What the task asks> Wherever the word "Periode" occurs in the lines below, copy the whole line.
Start of Information
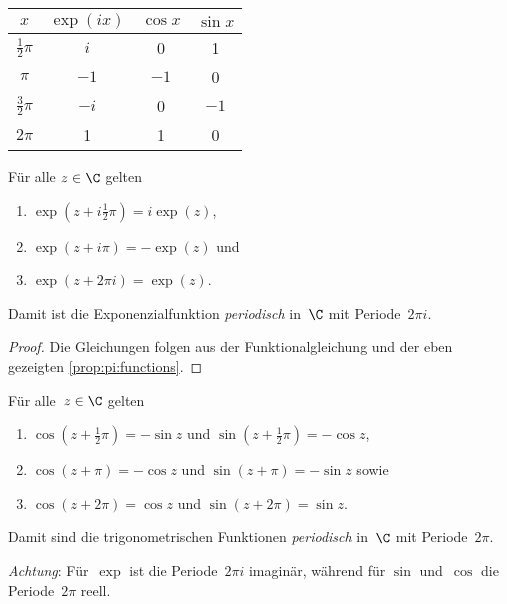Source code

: \documentclass[a4paper]{article}
\begin{document}
\begin{center}
    \begin{tabular}{@{}c@{\colsep}ccc@{}}\toprule
        $x$              & $\exp(ix)$ & $\cos x$ & $\sin x$ \\\midrule
        $\frac{1}{2}\pi$ & $i$        & 0        & 1        \\
        $\pi$            & $-1$       & $-1$     & 0        \\
        $\frac{3}{2}\pi$ & $-i$       & 0        & $-1$     \\
        $2\pi$           & 1          & 1        & 0        \\\bottomrule
    \end{tabular}
\end{center}

\begin{theorem}
    Für alle $z \in \C$ gelten
    \begin{enumerate}
        \item $\exp(z+i\frac{1}{2}\pi) = i\exp(z)$,
        \item $\exp(z+i\pi) = -\exp(z)$ und
        \item $\exp(z+2\pi i) = \exp(z)$.
    \end{enumerate}
    Damit ist die Exponenzialfunktion \emph{periodisch} in~$\C$ mit Periode~$2\pi i$.
\end{theorem}

\begin{proof}
    Die Gleichungen folgen aus der Funktionalgleichung und der eben gezeigten \cref{prop:pi:functions}.
\end{proof}

\begin{corollary}[Phasenverschiebung]
    Für alle~$z \in \C$ gelten
    \begin{enumerate}
        \item $\cos(z+\frac{1}{2}\pi) = -\sin z$ und $\sin(z+\frac{1}{2}\pi) = -\cos z$,\label{cor:trig:phase:1}
        \item $\cos(z+\pi) = -\cos z$ und $\sin(z+\pi) = -\sin z$ sowie\label{cor:trig:phase:2}
        \item $\cos(z+2\pi) = \cos z$ und $\sin(z+2\pi) = \sin z$.
    \end{enumerate}
    Damit sind die trigonometrischen Funktionen \emph{periodisch} in~$\C$ mit Periode~$2\pi$.
\end{corollary}

\emph{Achtung}: Für~$\exp$ ist die Periode~$2\pi i$ imaginär, während für $\sin$ und~$\cos$ die Periode~$2\pi$ reell.
\end{document}
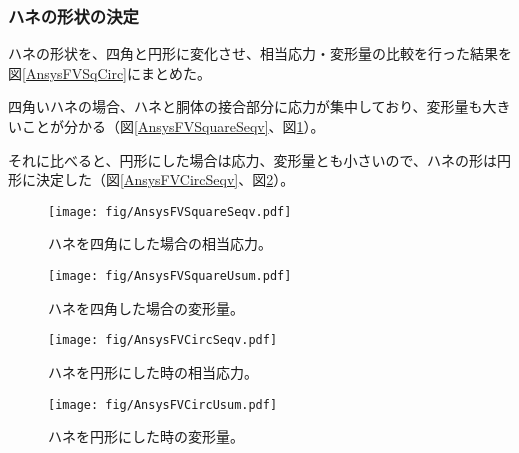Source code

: \documentclass[11pt]{jreport}
\newcommand{\figref}[1]{図\ref{#1}}
\begin{document}
\newpage
\subsubsection{ハネの形状の決定}
ハネの形状を、四角と円形に変化させ、相当応力・変形量の比較を行った結果を\figref{AnsysFVSqCirc}にまとめた。

四角いハネの場合、ハネと胴体の接合部分に応力が集中しており、変形量も大きいことが分かる（\figref{AnsysFVSquareSeqv}、\figref{AnsysFVSquareUsum}）。

それに比べると、円形にした場合は応力、変形量とも小さいので、ハネの形は円形に決定した（\figref{AnsysFVCircSeqv}、\figref{AnsysFVCircUsum}）。

\begin{figure}[htbp]
\begin{minipage}{0.47\textwidth}
\centering
\texttt{[image: fig/AnsysFVSquareSeqv.pdf]}
\caption[ハネを四角にした場合の相当応力]{ハネを四角にした場合の相当応力。}
\label{AnsysFVSquareSeqv}
\end{minipage}
\hfill
\begin{minipage}{0.47\textwidth}
\centering
\texttt{[image: fig/AnsysFVSquareUsum.pdf]}
\caption[ハネを四角にした場合の変形量]{ハネを四角した場合の変形量。}
\label{AnsysFVSquareUsum}
\end{minipage}
\end{figure}

\begin{figure}[htbp]
\begin{minipage}{0.47\textwidth}
\centering
\texttt{[image: fig/AnsysFVCircSeqv.pdf]}
\caption[ハネを円形にした時の相当応力]{ハネを円形にした時の相当応力。}
\label{AnsysFVCircSeqv}
\end{minipage}
\hfill
\begin{minipage}{0.47\textwidth}
\centering
\texttt{[image: fig/AnsysFVCircUsum.pdf]}
\caption[ハネを円形にした時の変形量]{ハネを円形にした時の変形量。}
\label{AnsysFVCircUsum}
\end{minipage}
\end{figure}
\fi%
\end{document}
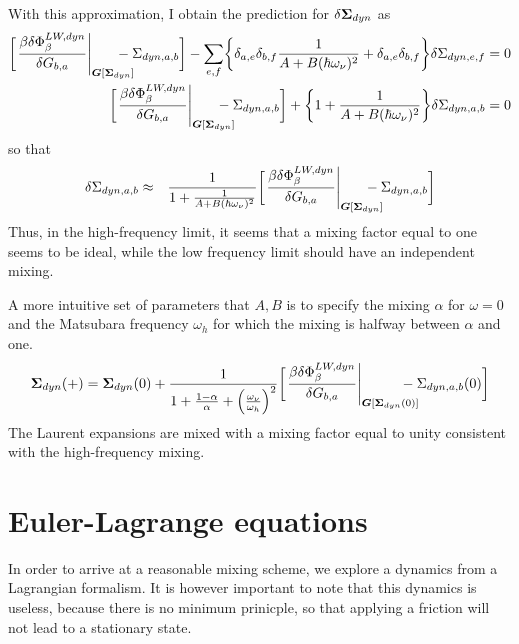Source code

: \documentclass[11pt,a4paper]{report}
\begin{document}
With this approximation, I obtain the prediction for
$\delta\bm{\Sigma}_{dyn}$ as
\begin{eqnarray}
\biggl[\left.\frac{\beta\delta\Phi^{LW,dyn}_\beta}{\delta G_{b,a}}
\right|_{\mat{G}[\mat{\Sigma}_{dyn}]}\hspace{-0.5cm}
-\Sigma_{dyn,a,b}
\biggr]
-
\sum_{e,f}
\biggl\lbrace
\delta_{a,e}\delta_{b,f}
\frac{1}{A+B(\hbar\omega_\nu)^2}
+\delta_{a,e}\delta_{b,f}
\biggr\rbrace
\delta\Sigma_{dyn,e,f}
=0
\nonumber\\
\biggl[\left.\frac{\beta\delta\Phi^{LW,dyn}_\beta}{\delta G_{b,a}}
\right|_{\mat{G}[\mat{\Sigma}_{dyn}]}\hspace{-0.5cm}
-\Sigma_{dyn,a,b}
\biggr]
+
\biggl\lbrace
1+\frac{1}{A+B(\hbar\omega_\nu)^2}
\biggr\rbrace
\delta\Sigma_{dyn,a,b}
=0
\end{eqnarray}
so that
\begin{eqnarray}
\delta\Sigma_{dyn,a,b}
&\approx&\frac{1}{1+\frac{1}{A+B(\hbar\omega_\nu)^2}}
\biggl[\left.\frac{\beta\delta\Phi^{LW,dyn}_\beta}{\delta G_{b,a}}
\right|_{\mat{G}[\mat{\Sigma}_{dyn}]}\hspace{-0.5cm}
-\Sigma_{dyn,a,b}
\biggr]
\end{eqnarray}
Thus, in the high-frequency limit, it seems that a mixing factor equal
to one seems to be ideal, while the low frequency limit should have an
independent mixing. 

A more intuitive set of parameters that $A,B$ is to specify the mixing
$\alpha$ for $\omega=0$ and the Matsubara frequency $\omega_h$ for
which the mixing is halfway between $\alpha$ and one.
\begin{eqnarray}
\mat{\Sigma}_{dyn}(+)=\mat{\Sigma}_{dyn}(0)
+\frac{1}{1+\frac{1-\alpha}{\alpha}+\left(\frac{\omega_\nu}{\omega_h}\right)^2}
\biggl[\left.\frac{\beta\delta\Phi^{LW,dyn}_\beta}{\delta G_{b,a}}
\right|_{\mat{G}[\mat{\Sigma}_{dyn}(0)]}\hspace{-0.5cm}
-\Sigma_{dyn,a,b}(0)
\biggr]
\label{eq:mixingsigma}
\end{eqnarray}
The Laurent expansions are mixed with a mixing factor equal to unity
consistent with the high-frequency mixing.


\section{Euler-Lagrange equations}
In order to arrive at a reasonable mixing scheme, we explore a
dynamics from a Lagrangian formalism. It is however important to note
that this dynamics is useless, because there is no minimum prinicple,
so that applying a friction will not lead to a stationary state.
\end{document}
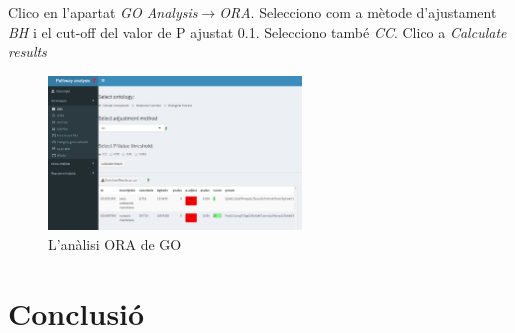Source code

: Clico en l'apartat \textit{GO Analysis}$\rightarrow$\textit{ORA}. Selecciono com a mètode d'ajustament \textit{BH} i el cut-off del valor de P ajustat 0.1. Selecciono també \textit{CC}. Clico a \textit{Calculate results}
\begin{figure}[H]
\centering
\includegraphics[width=0.6\textwidth]{figures/Estudi1_Fig13_GO.png} 
\caption{L'anàlisi ORA de GO}
\end{figure}

\chapter{Conclusió}

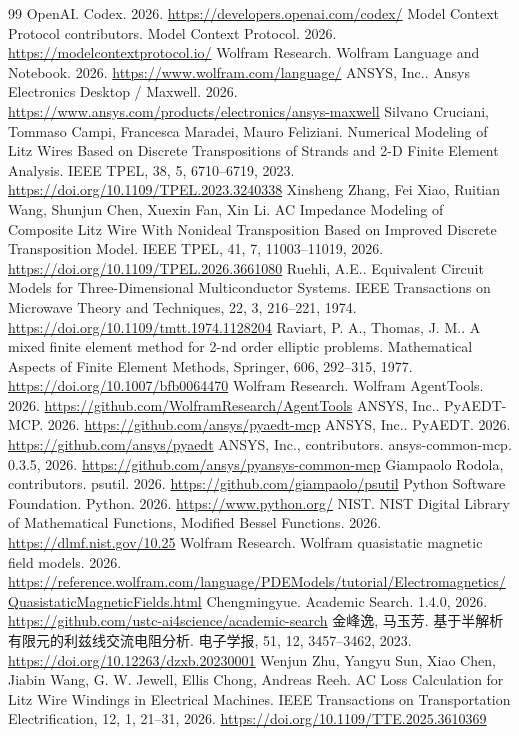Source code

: \begin{thebibliography}{99}
 OpenAI. Codex. 2026. \url{https://developers.openai.com/codex/}
 Model Context Protocol contributors. Model Context Protocol. 2026. \url{https://modelcontextprotocol.io/}
 Wolfram Research. Wolfram Language and Notebook. 2026. \url{https://www.wolfram.com/language/}
 ANSYS, Inc.. Ansys Electronics Desktop / Maxwell. 2026. \url{https://www.ansys.com/products/electronics/ansys-maxwell}
 Silvano Cruciani, Tommaso Campi, Francesca Maradei, Mauro Feliziani. Numerical Modeling of Litz Wires Based on Discrete Transpositions of Strands and 2-D Finite Element Analysis. IEEE TPEL, 38, 5, 6710--6719, 2023. \url{https://doi.org/10.1109/TPEL.2023.3240338}
 Xinsheng Zhang, Fei Xiao, Ruitian Wang, Shunjun Chen, Xuexin Fan, Xin Li. AC Impedance Modeling of Composite Litz Wire With Nonideal Transposition Based on Improved Discrete Transposition Model. IEEE TPEL, 41, 7, 11003--11019, 2026. \url{https://doi.org/10.1109/TPEL.2026.3661080}
 Ruehli, A.E.. Equivalent Circuit Models for Three-Dimensional Multiconductor Systems. IEEE Transactions on Microwave Theory and Techniques, 22, 3, 216--221, 1974. \url{https://doi.org/10.1109/tmtt.1974.1128204}
 Raviart, P. A., Thomas, J. M.. A mixed finite element method for 2-nd order elliptic problems. Mathematical Aspects of Finite Element Methods, Springer, 606, 292--315, 1977. \url{https://doi.org/10.1007/bfb0064470}
 Wolfram Research. Wolfram AgentTools. 2026. \url{https://github.com/WolframResearch/AgentTools}
 ANSYS, Inc.. PyAEDT-MCP. 2026. \url{https://github.com/ansys/pyaedt-mcp}
 ANSYS, Inc.. PyAEDT. 2026. \url{https://github.com/ansys/pyaedt}
 ANSYS, Inc., contributors. ansys-common-mcp. 0.3.5, 2026. \url{https://github.com/ansys/pyansys-common-mcp}
 Giampaolo Rodola, contributors. psutil. 2026. \url{https://github.com/giampaolo/psutil}
 Python Software Foundation. Python. 2026. \url{https://www.python.org/}
 NIST. NIST Digital Library of Mathematical Functions, Modified Bessel Functions. 2026. \url{https://dlmf.nist.gov/10.25}
 Wolfram Research. Wolfram quasistatic magnetic field models. 2026. \url{https://reference.wolfram.com/language/PDEModels/tutorial/Electromagnetics/QuasistaticMagneticFields.html}
 Chengmingyue. Academic Search. 1.4.0, 2026. \url{https://github.com/ustc-ai4science/academic-search}
 金峰逸, 马玉芳. 基于半解析有限元的利兹线交流电阻分析. 电子学报, 51, 12, 3457--3462, 2023. \url{https://doi.org/10.12263/dzxb.20230001}
 Wenjun Zhu, Yangyu Sun, Xiao Chen, Jiabin Wang, G. W. Jewell, Ellis Chong, Andreas Reeh. AC Loss Calculation for Litz Wire Windings in Electrical Machines. IEEE Transactions on Transportation Electrification, 12, 1, 21--31, 2026. \url{https://doi.org/10.1109/TTE.2025.3610369}
\end{thebibliography}
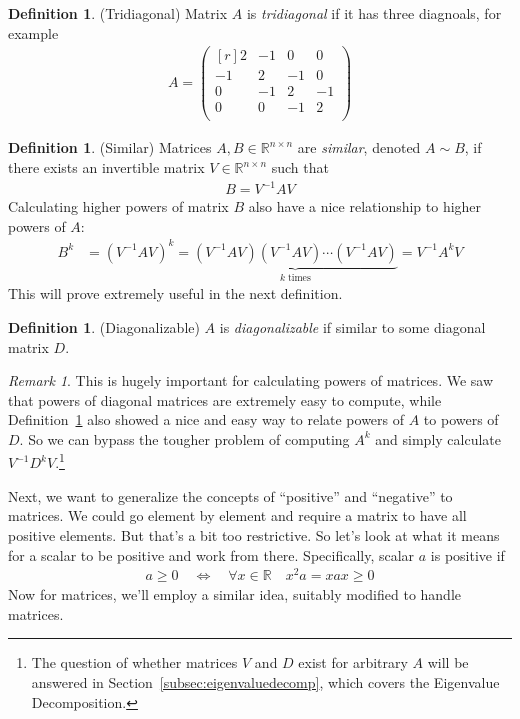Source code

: \documentclass[12pt]{article}
\numberwithin{equation}{section} %
\theoremstyle{plain}
\theoremstyle{definition}
\newtheorem{defn}[thm]{Definition}
\theoremstyle{remark}
\newtheorem*{rmk}{Remark}
\newcommand{\R}{\mathbb{R}}
\newcommand{\Rnn}{\mathbb{R}^{n\times n}}
\begin{document}
\begin{defn}{(Tridiagonal)}
Matrix $A$ is \emph{tridiagonal} if it has three diagnoals, for example
\begin{align*}
  A =
  \begin{pmatrix}[r]
   2 & -1 &  0 &  0 \\
  -1 & 2 & -1 &  0 \\
   0 & -1 &  2 & -1 \\
   0 &  0 & -1 &  2 \\
  \end{pmatrix}
\end{align*}
\end{defn}

\begin{defn}{(Similar)}
\label{defn:similar}
Matrices $A,B \in \Rnn$ are \emph{similar}, denoted $A\sim B$, if there
exists an invertible matrix $V\in \Rnn$ such that
\begin{align*}
  B = V^{-1} A V
\end{align*}
Calculating higher powers of matrix $B$ also have a nice relationship to
higher powers of $A$:
\begin{align*}
  B^k &= \left(V^{-1} A V\right)^k
      = \underbrace{\left(V^{-1} A V\right)\left(V^{-1} A V\right)
      \cdots  \left(V^{-1} A V\right)}_{k \;\text{times}}
      = V^{-1} A^k V
\end{align*}
This will prove extremely useful in the next definition.
\end{defn}

\begin{defn}{(Diagonalizable)}
$A$ is \emph{diagonalizable} if similar to some diagonal matrix $D$.
\end{defn}
\begin{rmk}
This is hugely important for calculating powers of matrices. We saw that
powers of diagonal matrices are extremely easy to compute, while
Definition~\ref{defn:similar} also showed a nice and easy way to relate
powers of $A$ to powers of $D$. So we can bypass the tougher problem of
computing $A^k$ and simply calculate $V^{-1} D^k V$.\footnote{%
The question of whether matrices $V$ and $D$ exist for arbitrary $A$
will be answered in Section~\ref{subsec:eigenvaluedecomp}, which covers
the Eigenvalue Decomposition.
}
\end{rmk}

Next, we want to generalize the concepts of ``positive'' and
``negative'' to matrices. We could go element by element and require a
matrix to have all positive elements. But that's a bit too restrictive.
So let's look at what it means for a scalar to be positive and work from
there. Specifically, scalar $a$ is positive if
\begin{align*}
  a \geq 0
  \quad\Leftrightarrow\quad
  \forall x\in \R
  \quad
  x^2 a = x a x\geq 0
\end{align*}
Now for matrices, we'll employ a similar idea, suitably modified to
handle matrices.
\end{document}
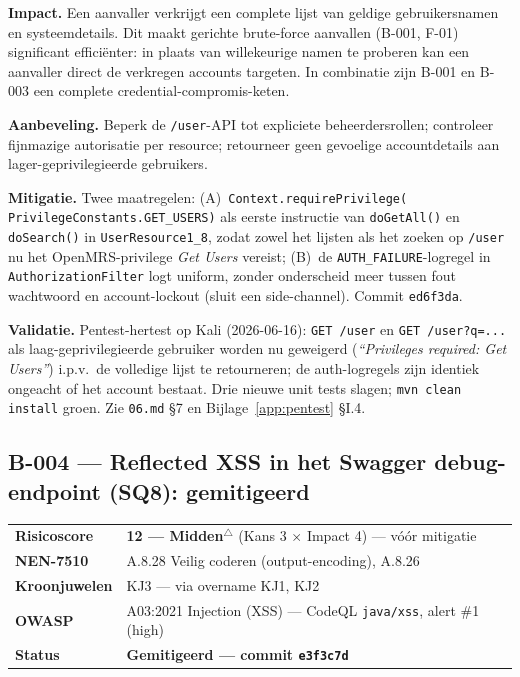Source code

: \documentclass[12pt, a4paper]{report}
\newcommand{\amber}[1]{\textcolor{ragAmber}{\textbf{#1}}}
\newcommand{\groen}[1]{\textcolor{ragGreen}{\textbf{#1}}}
\begin{document}
\textbf{Impact.} Een aanvaller verkrijgt een complete lijst van geldige
gebruikersnamen en systeemdetails. Dit maakt gerichte brute-force aanvallen (B-001, F-01)
significant efficiënter: in plaats van willekeurige namen te proberen kan een
aanvaller direct de verkregen accounts targeten. In combinatie zijn B-001 en B-003
een complete credential-compromis-keten.

\textbf{Aanbeveling.} Beperk de \texttt{/user}-API tot expliciete beheerdersrollen;
controleer fijnmazige autorisatie per resource; retourneer geen gevoelige
accountdetails aan lager-geprivilegieerde gebruikers.

\textbf{Mitigatie.} Twee maatregelen: (A)~\texttt{Context.requirePrivilege(%
PrivilegeConstants.GET\_USERS)} als eerste instructie van \texttt{doGetAll()} en
\texttt{doSearch()} in \texttt{UserResource1\_8}, zodat zowel het lijsten als het
zoeken op \texttt{/user} nu het OpenMRS-privilege \emph{Get Users} vereist; (B)~de
\texttt{AUTH\_FAILURE}-logregel in \texttt{AuthorizationFilter} logt uniform,
zonder onderscheid meer tussen fout wachtwoord en account-lockout (sluit een
side-channel). Commit \texttt{ed6f3da}.

\textbf{Validatie.} Pentest-hertest op Kali (2026-06-16): \texttt{GET /user} en
\texttt{GET /user?q=...} als laag-geprivilegieerde gebruiker worden nu geweigerd
(\emph{``Privileges required: Get Users''}) i.p.v.\ de volledige lijst te
retourneren; de auth-logregels zijn identiek ongeacht of het account bestaat. Drie
nieuwe unit tests slagen; \texttt{mvn clean install} groen. Zie
\texttt{06.md} \S7 en Bijlage~\ref{app:pentest} \S I.4.

\subsection{B-004 --- Reflected XSS in het Swagger debug-endpoint (SQ8): gemitigeerd}
\label{sec:b004}

\begin{tabular}{@{}l >{\raggedright\arraybackslash}p{11.4cm}@{}}
\textbf{Risicoscore} & \amber{12 --- Midden}$^\triangle$ (Kans 3 $\times$ Impact 4) --- vóór mitigatie \\
\textbf{NEN-7510}    & A.8.28 Veilig coderen (output-encoding), A.8.26 \\
\textbf{Kroonjuwelen}& KJ3 --- via overname KJ1, KJ2 \\
\textbf{OWASP}       & A03:2021 Injection (XSS) --- CodeQL \texttt{java/xss}, alert \#1 (high) \\
\textbf{Status}      & \groen{Gemitigeerd --- commit \texttt{e3f3c7d}} \\
\end{tabular}
\end{document}
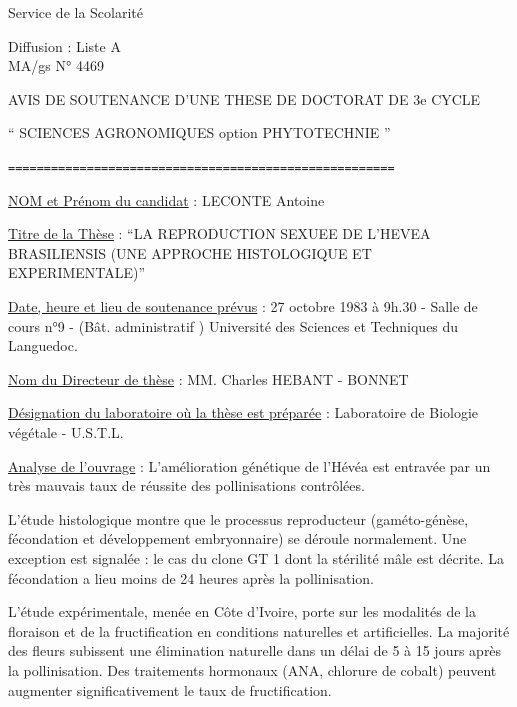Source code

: \medskip
Service de la Scolarité

Diffusion : Liste A\\
MA/gs \qquad N° 4469

\begin{center}
AVIS DE SOUTENANCE D'UNE THESE DE DOCTORAT DE 3e CYCLE

`` SCIENCES AGRONOMIQUES option PHYTOTECHNIE ''

\texttt{======================================================}
\end{center}

\uline{NOM et Prénom du candidat} : LECONTE Antoine

\uline{Titre de la Thèse} : ``LA REPRODUCTION SEXUEE DE L'HEVEA BRASILIENSIS
(UNE APPROCHE HISTOLOGIQUE ET EXPERIMENTALE)''

\uline{Date, heure et lieu de soutenance prévus} : 27 octobre 1983 à 9h.30 - Salle
de cours n°9 - (Bât. administratif ) Université des Sciences et Techniques du
Languedoc.

\uline{Nom du Directeur de thèse} : MM. Charles HEBANT - BONNET

\uline{Désignation du laboratoire où la thèse est préparée} : Laboratoire de
Biologie végétale - U.S.T.L.

\noindent\hspace*{.77\linewidth}%

\uline{Analyse de l'ouvrage} : L'amélioration génétique de l'Hévéa est entravée par un
très mauvais taux de réussite des pollinisations contrôlées.

L'étude histologique montre que le processus reproducteur
(gaméto-génèse, fécondation et développement embryonnaire) se déroule normalement.
Une exception est signalée : le cas du clone GT 1 dont la stérilité mâle est
décrite. La fécondation a lieu moins de 24 heures après la pollinisation.

L'étude expérimentale, menée en Côte d'Ivoire, porte sur
les modalités de la floraison et de la fructification en conditions naturelles
et artificielles. La majorité des fleurs subissent une élimination naturelle
dans un délai de 5 à 15 jours après la pollinisation. Des traitements hormonaux
(ANA, chlorure de cobalt) peuvent augmenter significativement le taux de
fructification.


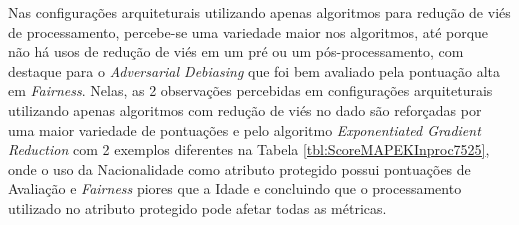 \documentclass[portugues]{ic-tese}
\begin{document}
Nas configurações arquiteturais utilizando apenas algoritmos para redução de viés de processamento, percebe-se uma variedade maior nos algoritmos, até porque não há usos de redução de viés em um pré ou um pós-processamento, com destaque para o \textit{Adversarial Debiasing} que foi bem avaliado pela pontuação alta em \textit{Fairness}. Nelas, as 2 observações percebidas em configurações arquiteturais utilizando apenas algoritmos com redução de viés no dado são reforçadas por uma maior variedade de pontuações e pelo algoritmo \textit{Exponentiated Gradient Reduction} com 2 exemplos diferentes na Tabela \ref{tbl:ScoreMAPEKInproc7525}, onde o uso da Nacionalidade como atributo protegido possui pontuações de Avaliação e \textit{Fairness} piores que a Idade e concluindo que o processamento utilizado no atributo protegido pode afetar todas as métricas.

\begin{table}[H]
\begin{center}
  \caption{Melhores configurações escolhidas pelo Gerenciador Autonômico \\ Algoritmos para redução de viés de pós-processamento - 50\% Avaliação/50\% \textit{Fairness}}
\label{tbl:ScoreMAPEKPostproc5050}
\end{center}
\end{table}
\end{document}

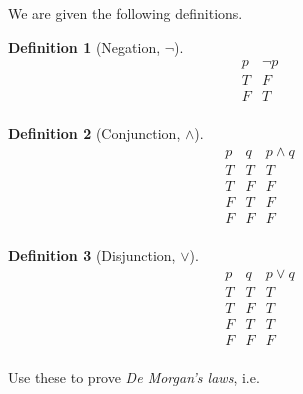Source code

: \documentclass[addpoints]{exam}
\theoremstyle{definition}
\newtheorem{definition}{Definition}[section]
\theoremstyle{claim}
\begin{document}
\begin{questions}
  \question[5] We are given the following definitions.

\begin{definition}[Negation, $\neg$]
  \[
  \begin{array}{c||c}
    p & \neg p\\
    \hline
    T & F \\
    F & T \\
  \end{array}
  \]
\end{definition}

\begin{definition}[Conjunction, $\land$]
  \[
  \begin{array}{c|c||c}
    p & q & p \land q\\
    \hline
    T & T & T \\
    T & F & F \\
    F & T & F \\
    F & F & F \\
  \end{array}
  \]
\end{definition}

\begin{definition}[Disjunction, $\lor$]
  \[
  \begin{array}{c|c||c}
    p & q & p \lor q\\
    \hline
    T & T & T \\
    T & F & T \\
    F & T & T \\
    F & F & F \\
  \end{array}
  \]
\end{definition}

Use these to prove \textit{De Morgan's laws}, i.e.
\begin{solution}
    
\end{solution}
\end{questions}
\end{document}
End of Information
Solution for this task>
    Damit ist die Exponenzialfunktion \emph{periodisch} in~$\C$ mit Periode~$2\pi i$.
    Damit sind die trigonometrischen Funktionen \emph{periodisch} in~$\C$ mit Periode~$2\pi$.
\emph{Achtung}: Für~$\exp$ ist die Periode~$2\pi i$ imaginär, während für $\sin$ und~$\cos$ die Periode~$2\pi$ reell.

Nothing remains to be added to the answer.